The Joys of Mercurial

18 Dec 2009

No-one needs to be told that any project you work on needs a version-control system. Nowadays, even when writing documents or OWL ontologies, I'll use source control, and if it's something that can be shared with others, then I might even start up a new Google Code project, so that I have a wiki and issue-tracking, too.

Up until a few months ago, my VCS of choice was SVN, and it served us well. But more recently I decided to give a distributed version-control system a try, and to my surprise found not only something that could track my work, but something that facilitated a new way of working.

Choosing a DVCS

The two main contenders seemed to be Mercurial and Git, although there are definitely others. As far as I can tell, Git is the more advanced of the two, and I was about to start using it when I discovered that Google Code supported Mercurial. Since the differences between the two are not that great, and since I've always been of the opinion that time spent trying to choose the 'best' is would be better spent getting on and learning, I plumped for Mercurial.

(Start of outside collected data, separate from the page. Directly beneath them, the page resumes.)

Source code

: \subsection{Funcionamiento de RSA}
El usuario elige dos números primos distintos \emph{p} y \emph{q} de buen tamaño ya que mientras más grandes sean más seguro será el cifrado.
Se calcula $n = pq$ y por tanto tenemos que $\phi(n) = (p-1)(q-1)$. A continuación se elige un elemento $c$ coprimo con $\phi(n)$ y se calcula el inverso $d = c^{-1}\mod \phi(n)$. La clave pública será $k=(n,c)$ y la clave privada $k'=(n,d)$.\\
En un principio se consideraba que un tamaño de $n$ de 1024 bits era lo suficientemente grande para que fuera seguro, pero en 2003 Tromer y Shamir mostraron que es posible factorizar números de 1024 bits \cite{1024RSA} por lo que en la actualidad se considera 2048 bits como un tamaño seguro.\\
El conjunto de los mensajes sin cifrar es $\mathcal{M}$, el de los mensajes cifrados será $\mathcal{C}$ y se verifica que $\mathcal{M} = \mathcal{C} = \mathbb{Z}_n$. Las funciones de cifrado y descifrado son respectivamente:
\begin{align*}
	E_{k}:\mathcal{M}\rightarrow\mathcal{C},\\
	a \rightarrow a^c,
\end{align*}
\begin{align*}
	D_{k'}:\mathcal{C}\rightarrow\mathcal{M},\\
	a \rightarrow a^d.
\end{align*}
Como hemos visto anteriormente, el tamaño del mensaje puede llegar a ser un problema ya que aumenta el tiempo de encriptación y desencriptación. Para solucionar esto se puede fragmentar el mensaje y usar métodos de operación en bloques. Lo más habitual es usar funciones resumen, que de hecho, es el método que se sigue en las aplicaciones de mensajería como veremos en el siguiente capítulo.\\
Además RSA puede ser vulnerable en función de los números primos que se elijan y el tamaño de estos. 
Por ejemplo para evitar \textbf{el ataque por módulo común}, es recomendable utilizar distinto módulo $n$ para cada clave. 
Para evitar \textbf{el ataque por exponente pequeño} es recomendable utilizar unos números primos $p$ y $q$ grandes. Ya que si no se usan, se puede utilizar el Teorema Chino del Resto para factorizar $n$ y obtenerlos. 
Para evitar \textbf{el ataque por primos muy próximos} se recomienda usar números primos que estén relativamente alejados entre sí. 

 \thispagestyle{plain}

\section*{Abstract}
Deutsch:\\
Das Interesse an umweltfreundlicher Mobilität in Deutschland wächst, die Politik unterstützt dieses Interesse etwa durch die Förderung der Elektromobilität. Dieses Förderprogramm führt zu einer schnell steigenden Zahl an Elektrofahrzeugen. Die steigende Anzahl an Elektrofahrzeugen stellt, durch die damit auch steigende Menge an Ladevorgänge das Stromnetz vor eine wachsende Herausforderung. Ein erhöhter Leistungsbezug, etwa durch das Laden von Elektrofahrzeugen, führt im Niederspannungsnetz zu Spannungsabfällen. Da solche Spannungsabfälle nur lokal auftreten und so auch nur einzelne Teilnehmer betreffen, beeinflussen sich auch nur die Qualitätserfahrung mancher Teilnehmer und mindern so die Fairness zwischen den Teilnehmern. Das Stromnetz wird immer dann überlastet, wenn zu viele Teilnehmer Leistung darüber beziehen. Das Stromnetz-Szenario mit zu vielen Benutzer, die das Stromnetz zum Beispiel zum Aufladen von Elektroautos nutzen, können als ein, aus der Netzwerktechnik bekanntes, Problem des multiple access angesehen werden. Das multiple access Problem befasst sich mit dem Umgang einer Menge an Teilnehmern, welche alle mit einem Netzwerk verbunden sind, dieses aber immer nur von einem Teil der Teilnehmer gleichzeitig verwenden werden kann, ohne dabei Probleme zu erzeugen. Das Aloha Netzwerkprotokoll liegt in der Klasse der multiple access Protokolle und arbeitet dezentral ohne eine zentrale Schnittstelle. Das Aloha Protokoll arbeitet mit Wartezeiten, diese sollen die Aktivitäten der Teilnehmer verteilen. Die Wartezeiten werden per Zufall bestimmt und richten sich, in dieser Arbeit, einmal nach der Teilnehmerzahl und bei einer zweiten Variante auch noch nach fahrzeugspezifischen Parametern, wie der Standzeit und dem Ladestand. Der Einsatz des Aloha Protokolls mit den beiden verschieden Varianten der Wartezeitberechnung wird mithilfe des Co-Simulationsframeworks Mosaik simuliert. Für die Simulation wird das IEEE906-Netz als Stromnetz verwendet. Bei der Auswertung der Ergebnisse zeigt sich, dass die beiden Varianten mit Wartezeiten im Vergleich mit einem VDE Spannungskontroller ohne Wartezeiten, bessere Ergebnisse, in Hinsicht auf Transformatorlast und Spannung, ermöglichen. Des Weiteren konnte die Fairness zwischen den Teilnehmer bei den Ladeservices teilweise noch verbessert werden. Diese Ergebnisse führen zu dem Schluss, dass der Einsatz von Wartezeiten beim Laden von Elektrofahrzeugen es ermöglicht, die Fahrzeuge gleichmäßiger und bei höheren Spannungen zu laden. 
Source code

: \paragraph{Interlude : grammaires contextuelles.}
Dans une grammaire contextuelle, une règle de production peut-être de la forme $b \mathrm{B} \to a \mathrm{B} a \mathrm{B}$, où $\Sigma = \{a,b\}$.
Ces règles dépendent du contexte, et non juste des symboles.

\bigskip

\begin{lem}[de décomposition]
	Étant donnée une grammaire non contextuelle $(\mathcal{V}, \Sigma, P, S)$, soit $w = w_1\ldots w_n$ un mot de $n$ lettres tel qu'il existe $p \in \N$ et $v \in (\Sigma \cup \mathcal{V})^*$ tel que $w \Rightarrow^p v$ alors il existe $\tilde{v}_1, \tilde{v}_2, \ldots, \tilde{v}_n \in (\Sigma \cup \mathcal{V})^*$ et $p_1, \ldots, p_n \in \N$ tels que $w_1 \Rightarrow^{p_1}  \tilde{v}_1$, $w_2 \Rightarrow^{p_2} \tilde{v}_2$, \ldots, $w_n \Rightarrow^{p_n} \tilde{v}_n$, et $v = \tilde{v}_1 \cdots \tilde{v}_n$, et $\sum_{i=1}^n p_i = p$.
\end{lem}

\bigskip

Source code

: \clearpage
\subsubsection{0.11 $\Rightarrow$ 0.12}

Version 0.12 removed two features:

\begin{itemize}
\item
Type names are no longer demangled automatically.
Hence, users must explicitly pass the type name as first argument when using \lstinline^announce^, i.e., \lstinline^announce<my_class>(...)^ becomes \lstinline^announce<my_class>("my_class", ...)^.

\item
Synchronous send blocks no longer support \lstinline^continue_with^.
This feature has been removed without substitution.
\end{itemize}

But I'd like to stress that even if Git and Mercurial were worlds apart, it wouldn't make much difference, because the significant difference between these two and SVN is that it makes for a completely difference workflow.

Source-control as backup, and the problem of code reviews

For many years I've seen VCS as essentially a kind of 'back up'. It's a way of storing the code that matches a particular release of your software, so that you can go back to it if a customer spots a bug. It's also a central location that is authoritative for your code-base.

But over the last year or so, I've found that this model doesn't really help when it comes to managing code that is contributed to a project. If you allow many programmers to commit to the project, then the history becomes a mish- mash of comments about fixed bugs, branches, code reviews, and so on.

For example, a common problem is that inexperienced programmers will commit too much code at a time, for review. Contributions will invariably include a mixture of basic tidying up -- such as switching tabs and spaces, removing erroneous comments, or ensuring that code conforms to a house style -- some bug fixes that were spotted 'whilst I was there', and then of course the proper fix itself.

Of course, more experienced programmers will split these elements into separate commits, so that reviewers can focus on just what has changed. But with a tool like SVN, this is actually quite difficult to manage.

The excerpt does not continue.